** Opening Listed records block **

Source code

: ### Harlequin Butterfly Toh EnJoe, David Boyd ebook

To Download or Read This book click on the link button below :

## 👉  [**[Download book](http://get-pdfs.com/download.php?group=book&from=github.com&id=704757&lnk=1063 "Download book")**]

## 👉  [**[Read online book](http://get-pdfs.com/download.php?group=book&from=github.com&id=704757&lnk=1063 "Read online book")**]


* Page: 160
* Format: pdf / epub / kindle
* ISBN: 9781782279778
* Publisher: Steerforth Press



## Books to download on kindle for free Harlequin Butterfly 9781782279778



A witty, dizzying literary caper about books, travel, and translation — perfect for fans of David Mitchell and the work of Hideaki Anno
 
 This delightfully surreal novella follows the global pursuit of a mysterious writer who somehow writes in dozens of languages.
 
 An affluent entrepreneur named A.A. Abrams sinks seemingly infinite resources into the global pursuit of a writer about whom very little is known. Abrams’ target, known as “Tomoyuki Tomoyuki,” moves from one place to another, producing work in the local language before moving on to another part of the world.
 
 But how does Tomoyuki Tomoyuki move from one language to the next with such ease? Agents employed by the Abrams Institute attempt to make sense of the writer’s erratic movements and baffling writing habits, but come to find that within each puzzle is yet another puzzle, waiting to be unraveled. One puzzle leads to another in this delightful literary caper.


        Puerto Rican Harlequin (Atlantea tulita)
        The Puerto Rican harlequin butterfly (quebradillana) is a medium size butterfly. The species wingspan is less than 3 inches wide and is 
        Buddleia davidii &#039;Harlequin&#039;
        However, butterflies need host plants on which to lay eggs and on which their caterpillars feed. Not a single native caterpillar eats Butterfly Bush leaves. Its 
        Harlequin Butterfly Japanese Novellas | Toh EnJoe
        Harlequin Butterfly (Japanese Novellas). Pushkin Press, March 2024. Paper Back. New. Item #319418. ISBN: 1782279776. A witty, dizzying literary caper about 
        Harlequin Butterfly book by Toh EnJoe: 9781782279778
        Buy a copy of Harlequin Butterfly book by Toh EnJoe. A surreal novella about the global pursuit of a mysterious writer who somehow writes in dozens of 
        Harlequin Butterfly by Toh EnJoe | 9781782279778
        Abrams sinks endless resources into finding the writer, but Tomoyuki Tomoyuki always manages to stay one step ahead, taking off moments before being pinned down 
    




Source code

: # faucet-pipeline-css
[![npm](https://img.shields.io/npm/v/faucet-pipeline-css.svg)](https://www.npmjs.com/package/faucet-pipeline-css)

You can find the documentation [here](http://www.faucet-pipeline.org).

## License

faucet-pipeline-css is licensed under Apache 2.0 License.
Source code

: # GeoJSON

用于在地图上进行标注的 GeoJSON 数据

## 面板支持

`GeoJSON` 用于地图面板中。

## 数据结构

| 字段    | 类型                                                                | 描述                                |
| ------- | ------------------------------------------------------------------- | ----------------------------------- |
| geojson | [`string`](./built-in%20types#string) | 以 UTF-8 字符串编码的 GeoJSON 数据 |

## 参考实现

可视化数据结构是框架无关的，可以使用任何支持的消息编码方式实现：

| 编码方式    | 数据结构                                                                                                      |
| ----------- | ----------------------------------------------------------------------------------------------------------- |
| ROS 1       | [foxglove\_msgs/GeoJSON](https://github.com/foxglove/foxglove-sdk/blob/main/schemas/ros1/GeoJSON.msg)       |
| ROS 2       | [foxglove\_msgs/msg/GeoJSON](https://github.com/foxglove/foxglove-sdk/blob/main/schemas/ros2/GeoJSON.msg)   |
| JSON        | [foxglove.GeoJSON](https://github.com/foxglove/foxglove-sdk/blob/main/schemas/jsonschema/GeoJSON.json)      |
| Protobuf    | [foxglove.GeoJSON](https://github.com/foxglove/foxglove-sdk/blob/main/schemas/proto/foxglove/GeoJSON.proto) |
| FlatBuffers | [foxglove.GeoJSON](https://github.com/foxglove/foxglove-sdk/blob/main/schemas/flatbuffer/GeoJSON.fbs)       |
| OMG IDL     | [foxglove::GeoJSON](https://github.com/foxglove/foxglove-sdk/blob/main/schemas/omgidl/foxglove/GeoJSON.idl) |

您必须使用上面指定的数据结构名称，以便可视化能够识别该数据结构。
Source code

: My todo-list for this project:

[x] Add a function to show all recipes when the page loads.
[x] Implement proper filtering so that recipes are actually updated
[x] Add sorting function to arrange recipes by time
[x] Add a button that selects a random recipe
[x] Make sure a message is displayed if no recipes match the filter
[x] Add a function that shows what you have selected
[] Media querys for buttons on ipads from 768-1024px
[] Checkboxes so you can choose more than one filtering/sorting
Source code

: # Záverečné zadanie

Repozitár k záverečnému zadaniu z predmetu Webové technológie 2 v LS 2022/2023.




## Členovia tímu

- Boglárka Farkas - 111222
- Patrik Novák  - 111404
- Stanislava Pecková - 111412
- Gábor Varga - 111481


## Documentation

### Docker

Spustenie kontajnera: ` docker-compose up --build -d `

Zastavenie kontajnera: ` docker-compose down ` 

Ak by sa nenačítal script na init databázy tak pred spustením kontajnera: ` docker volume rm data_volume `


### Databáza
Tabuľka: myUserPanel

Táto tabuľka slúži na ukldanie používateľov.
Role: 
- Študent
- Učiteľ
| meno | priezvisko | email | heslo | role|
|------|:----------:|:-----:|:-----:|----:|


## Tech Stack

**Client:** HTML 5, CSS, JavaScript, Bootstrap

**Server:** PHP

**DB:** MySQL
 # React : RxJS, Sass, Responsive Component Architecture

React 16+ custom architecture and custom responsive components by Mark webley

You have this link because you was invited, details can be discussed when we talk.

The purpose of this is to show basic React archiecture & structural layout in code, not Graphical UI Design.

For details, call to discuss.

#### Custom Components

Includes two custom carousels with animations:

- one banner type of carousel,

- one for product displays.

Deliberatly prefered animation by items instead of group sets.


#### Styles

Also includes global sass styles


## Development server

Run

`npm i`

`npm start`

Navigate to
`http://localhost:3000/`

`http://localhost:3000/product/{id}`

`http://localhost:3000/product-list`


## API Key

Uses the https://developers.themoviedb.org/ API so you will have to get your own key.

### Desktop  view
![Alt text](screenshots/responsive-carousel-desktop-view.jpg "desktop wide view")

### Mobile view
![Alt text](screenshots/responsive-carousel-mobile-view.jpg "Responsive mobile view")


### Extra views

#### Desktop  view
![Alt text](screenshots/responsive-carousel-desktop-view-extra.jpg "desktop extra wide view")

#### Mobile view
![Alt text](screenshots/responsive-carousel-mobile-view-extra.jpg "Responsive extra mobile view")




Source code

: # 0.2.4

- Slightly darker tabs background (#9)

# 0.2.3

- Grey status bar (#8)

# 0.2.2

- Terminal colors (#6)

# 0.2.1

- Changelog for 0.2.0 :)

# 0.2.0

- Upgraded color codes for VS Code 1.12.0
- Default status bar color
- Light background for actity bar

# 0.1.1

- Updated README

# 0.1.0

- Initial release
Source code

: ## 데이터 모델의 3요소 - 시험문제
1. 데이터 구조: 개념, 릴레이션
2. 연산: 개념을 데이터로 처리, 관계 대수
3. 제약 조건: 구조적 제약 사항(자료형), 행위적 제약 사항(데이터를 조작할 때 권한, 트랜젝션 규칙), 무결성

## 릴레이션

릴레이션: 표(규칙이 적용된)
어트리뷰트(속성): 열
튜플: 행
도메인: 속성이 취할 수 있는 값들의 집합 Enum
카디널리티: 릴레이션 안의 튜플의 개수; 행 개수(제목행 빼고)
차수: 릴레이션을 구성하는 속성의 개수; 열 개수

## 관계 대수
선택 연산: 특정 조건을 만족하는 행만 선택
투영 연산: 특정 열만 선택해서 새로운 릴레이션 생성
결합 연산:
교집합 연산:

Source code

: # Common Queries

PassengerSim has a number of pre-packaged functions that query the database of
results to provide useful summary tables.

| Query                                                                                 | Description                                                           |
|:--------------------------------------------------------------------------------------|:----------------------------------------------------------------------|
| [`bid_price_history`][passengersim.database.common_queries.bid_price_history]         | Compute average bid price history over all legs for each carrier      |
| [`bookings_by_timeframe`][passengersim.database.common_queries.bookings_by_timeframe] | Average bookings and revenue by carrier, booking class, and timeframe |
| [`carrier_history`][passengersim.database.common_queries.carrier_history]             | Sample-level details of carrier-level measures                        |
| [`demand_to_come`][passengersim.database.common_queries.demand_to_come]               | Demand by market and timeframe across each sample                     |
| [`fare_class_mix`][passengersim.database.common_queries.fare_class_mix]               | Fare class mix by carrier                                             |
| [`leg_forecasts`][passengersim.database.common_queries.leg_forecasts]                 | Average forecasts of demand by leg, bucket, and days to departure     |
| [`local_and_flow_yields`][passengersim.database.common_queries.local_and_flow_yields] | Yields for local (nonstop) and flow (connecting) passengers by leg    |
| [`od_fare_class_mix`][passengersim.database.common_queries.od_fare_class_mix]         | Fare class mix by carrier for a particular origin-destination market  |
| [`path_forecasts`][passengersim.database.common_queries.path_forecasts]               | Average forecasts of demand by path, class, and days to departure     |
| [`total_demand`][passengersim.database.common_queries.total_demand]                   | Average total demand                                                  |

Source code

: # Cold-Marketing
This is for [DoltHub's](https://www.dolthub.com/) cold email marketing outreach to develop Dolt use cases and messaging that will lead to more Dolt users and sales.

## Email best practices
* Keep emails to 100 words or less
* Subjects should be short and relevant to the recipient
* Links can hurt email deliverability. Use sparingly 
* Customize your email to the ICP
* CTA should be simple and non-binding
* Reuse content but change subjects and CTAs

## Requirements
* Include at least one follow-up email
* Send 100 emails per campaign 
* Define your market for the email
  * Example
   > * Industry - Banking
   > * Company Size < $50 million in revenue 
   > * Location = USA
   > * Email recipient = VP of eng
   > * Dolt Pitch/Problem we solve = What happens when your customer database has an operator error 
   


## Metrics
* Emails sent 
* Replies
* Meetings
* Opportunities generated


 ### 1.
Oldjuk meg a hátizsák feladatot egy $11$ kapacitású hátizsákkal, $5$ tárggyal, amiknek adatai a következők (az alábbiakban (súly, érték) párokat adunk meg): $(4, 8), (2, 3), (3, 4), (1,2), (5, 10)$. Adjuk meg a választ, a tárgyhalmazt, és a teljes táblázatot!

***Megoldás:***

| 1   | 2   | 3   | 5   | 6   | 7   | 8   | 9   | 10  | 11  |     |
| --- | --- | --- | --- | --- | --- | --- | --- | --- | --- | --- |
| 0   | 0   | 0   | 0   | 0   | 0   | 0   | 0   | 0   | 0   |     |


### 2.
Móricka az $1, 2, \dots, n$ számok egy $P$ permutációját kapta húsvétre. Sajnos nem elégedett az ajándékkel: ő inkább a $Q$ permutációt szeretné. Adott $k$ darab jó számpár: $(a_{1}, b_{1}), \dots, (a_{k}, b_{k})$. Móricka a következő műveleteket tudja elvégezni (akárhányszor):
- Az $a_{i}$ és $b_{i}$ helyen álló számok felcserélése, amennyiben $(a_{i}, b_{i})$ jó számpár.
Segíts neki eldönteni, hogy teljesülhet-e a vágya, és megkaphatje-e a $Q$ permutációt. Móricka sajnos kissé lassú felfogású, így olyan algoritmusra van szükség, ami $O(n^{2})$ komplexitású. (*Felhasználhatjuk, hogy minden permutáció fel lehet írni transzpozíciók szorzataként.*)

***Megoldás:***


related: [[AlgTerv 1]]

** Closing Listed records block **

◆ Problem description: In the records shown above, how many lines include the word "blob"? Answer with the number only.

◆ Finished exercise: 6